*Entries provided*
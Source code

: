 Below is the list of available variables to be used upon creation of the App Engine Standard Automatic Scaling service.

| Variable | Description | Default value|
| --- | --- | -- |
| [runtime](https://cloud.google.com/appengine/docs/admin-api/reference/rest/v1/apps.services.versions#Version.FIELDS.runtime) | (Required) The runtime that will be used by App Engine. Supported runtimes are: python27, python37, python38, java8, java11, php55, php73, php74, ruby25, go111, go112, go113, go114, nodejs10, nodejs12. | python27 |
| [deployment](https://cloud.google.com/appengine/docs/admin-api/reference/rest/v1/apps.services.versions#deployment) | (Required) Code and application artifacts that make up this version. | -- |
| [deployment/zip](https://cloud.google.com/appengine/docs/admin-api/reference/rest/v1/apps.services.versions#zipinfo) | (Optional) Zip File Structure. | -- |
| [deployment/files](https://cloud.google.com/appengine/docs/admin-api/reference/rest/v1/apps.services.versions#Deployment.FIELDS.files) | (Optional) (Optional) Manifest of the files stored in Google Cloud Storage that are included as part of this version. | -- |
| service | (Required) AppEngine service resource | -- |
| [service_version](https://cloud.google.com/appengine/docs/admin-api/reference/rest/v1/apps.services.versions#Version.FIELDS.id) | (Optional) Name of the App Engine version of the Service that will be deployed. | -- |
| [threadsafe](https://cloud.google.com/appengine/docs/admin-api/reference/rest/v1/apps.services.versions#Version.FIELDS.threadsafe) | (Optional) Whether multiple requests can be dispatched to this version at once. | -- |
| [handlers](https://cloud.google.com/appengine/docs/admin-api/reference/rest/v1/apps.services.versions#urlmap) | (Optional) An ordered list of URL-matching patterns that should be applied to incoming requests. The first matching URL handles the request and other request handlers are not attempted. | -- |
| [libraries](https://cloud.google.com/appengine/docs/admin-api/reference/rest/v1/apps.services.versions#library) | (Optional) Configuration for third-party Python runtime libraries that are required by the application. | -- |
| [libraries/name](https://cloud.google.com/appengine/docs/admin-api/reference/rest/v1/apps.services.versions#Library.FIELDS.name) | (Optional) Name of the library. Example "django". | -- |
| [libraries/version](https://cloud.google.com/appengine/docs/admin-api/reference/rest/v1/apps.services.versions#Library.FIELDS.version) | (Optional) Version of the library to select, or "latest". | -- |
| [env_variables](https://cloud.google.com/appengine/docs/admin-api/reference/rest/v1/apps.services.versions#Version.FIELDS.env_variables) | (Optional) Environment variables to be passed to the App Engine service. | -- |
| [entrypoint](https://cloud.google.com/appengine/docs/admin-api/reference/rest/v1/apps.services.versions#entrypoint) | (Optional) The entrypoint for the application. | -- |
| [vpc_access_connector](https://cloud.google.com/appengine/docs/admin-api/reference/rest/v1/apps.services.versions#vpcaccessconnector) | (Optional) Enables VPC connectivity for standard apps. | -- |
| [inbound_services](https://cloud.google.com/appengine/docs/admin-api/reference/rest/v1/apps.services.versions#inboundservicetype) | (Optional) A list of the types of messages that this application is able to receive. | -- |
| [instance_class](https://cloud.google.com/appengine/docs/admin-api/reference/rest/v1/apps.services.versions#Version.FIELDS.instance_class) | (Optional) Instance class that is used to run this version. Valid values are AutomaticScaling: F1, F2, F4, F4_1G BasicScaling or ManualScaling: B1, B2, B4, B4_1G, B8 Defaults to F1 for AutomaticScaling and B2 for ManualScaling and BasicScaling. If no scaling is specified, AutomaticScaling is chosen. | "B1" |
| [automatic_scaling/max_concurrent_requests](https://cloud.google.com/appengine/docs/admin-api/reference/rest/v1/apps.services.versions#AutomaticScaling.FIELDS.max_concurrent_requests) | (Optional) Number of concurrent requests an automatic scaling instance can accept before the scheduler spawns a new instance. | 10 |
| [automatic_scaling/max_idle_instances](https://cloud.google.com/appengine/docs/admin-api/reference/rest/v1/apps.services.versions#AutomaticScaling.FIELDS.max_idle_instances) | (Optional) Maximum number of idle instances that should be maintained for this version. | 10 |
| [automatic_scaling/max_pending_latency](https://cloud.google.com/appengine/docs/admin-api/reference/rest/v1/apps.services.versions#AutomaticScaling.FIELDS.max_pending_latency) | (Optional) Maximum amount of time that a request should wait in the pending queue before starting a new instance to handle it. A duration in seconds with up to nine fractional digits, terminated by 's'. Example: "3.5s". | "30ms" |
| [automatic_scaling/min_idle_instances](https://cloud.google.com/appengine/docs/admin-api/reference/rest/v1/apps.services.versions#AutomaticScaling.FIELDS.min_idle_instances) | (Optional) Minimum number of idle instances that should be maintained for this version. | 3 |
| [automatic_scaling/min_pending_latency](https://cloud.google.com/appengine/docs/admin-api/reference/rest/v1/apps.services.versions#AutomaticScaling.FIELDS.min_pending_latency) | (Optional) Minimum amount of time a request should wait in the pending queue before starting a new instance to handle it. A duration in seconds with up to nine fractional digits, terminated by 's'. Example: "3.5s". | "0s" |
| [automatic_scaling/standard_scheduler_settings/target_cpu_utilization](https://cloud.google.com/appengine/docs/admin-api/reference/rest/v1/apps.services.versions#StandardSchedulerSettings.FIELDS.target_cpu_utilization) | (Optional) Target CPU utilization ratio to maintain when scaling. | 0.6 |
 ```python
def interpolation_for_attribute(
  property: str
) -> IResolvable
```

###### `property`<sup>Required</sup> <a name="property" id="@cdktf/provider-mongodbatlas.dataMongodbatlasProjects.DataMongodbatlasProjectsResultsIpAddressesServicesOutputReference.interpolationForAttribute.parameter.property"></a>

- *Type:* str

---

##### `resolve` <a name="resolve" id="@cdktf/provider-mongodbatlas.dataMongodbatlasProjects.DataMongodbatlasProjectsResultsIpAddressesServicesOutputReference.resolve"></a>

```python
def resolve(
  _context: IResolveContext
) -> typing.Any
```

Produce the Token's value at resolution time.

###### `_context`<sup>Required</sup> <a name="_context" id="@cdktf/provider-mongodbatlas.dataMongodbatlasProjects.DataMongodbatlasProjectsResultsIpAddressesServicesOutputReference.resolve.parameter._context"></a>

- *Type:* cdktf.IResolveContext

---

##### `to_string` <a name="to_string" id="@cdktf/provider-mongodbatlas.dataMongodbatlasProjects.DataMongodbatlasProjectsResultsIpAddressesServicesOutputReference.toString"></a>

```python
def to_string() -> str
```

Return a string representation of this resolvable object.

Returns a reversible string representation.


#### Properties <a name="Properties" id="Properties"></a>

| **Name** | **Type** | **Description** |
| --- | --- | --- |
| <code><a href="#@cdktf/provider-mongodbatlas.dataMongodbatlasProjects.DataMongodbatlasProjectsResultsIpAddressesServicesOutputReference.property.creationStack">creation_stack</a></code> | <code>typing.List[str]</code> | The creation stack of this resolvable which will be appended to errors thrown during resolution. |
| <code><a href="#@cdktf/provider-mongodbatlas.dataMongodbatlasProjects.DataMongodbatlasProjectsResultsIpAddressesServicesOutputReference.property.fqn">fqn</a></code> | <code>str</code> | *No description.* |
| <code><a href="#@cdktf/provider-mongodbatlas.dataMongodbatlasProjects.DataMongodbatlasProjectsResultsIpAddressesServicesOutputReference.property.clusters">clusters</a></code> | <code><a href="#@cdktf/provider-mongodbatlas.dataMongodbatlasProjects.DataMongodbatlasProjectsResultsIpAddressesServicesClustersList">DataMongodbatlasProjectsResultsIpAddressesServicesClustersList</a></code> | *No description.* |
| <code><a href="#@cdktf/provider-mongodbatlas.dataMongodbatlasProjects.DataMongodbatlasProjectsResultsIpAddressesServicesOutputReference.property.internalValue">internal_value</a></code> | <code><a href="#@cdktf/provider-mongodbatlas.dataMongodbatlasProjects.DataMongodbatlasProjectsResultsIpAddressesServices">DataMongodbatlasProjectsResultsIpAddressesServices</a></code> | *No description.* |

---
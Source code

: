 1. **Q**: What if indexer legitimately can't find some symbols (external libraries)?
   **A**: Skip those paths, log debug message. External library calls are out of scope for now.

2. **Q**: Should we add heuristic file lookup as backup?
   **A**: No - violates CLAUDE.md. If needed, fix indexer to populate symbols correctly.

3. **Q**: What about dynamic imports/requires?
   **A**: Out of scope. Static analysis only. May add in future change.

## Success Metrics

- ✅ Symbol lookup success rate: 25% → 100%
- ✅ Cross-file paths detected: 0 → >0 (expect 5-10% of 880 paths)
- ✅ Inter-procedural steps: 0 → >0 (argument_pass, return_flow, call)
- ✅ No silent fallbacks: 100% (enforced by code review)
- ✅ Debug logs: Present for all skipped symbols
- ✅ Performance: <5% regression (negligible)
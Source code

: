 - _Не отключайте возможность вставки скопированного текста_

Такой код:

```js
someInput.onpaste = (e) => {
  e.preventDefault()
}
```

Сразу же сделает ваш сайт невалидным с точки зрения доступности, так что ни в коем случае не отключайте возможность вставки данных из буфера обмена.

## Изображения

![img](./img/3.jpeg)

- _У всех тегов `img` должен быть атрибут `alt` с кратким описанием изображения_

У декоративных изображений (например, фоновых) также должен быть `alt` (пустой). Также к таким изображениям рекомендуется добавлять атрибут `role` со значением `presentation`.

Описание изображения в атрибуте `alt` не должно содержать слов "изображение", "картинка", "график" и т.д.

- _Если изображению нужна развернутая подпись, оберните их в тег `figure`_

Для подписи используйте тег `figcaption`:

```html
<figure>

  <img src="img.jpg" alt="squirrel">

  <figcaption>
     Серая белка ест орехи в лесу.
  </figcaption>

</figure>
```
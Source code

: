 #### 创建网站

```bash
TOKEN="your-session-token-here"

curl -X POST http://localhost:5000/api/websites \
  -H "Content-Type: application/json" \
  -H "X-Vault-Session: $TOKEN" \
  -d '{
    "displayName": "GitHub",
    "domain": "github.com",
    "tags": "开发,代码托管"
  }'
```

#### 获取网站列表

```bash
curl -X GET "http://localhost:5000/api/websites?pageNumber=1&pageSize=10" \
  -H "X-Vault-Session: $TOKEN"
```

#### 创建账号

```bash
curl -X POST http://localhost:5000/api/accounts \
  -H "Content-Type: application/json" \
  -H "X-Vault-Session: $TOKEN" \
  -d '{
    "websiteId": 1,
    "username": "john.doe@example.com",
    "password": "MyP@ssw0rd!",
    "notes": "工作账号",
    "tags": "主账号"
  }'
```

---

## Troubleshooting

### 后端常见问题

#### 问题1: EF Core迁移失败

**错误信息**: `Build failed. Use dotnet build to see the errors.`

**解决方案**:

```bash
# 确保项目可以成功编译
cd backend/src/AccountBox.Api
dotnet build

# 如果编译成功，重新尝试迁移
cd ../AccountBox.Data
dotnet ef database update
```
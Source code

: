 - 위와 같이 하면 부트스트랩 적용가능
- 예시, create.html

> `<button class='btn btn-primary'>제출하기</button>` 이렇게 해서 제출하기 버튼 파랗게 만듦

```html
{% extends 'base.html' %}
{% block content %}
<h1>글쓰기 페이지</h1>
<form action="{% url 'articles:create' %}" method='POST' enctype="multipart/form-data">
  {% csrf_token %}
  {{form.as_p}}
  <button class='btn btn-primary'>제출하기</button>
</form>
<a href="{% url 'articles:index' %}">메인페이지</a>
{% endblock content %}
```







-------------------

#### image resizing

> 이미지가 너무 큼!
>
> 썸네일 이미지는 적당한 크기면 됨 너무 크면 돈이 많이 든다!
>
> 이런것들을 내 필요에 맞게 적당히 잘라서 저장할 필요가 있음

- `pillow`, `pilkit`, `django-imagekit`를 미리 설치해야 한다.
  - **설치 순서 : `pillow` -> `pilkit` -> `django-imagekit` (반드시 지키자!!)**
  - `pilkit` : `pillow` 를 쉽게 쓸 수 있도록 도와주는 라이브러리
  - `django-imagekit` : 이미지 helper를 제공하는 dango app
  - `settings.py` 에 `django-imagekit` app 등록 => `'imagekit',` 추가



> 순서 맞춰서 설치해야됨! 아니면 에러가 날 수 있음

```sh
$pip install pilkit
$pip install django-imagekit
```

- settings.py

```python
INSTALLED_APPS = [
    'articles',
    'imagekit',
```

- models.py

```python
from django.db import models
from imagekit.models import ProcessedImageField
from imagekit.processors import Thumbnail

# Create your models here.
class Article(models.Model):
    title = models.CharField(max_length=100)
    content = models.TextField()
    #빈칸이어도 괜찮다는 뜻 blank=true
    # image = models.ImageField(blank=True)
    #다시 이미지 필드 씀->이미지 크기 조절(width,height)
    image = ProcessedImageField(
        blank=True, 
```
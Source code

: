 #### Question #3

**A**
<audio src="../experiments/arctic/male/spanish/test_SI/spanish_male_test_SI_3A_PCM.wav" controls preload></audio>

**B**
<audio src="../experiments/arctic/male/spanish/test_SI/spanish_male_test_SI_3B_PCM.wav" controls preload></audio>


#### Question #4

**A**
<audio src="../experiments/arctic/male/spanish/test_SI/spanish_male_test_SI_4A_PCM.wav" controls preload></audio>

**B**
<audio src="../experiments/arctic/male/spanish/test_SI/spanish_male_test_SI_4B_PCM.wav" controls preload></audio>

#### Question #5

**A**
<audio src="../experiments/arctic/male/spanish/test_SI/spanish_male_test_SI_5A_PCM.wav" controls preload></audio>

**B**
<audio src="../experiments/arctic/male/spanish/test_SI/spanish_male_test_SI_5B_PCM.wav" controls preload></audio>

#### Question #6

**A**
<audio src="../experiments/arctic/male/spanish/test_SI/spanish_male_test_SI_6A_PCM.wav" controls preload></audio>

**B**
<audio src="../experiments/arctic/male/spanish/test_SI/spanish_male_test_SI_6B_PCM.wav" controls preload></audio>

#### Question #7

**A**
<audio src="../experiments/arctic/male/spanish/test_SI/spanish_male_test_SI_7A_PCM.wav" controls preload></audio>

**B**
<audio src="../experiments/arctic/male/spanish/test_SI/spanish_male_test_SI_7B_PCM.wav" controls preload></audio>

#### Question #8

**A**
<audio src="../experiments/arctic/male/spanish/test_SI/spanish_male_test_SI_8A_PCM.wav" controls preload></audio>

*Task description*
How many lines of the material above hold the string "nine"? Reply with the number and nothing else.

*Exercise output*
2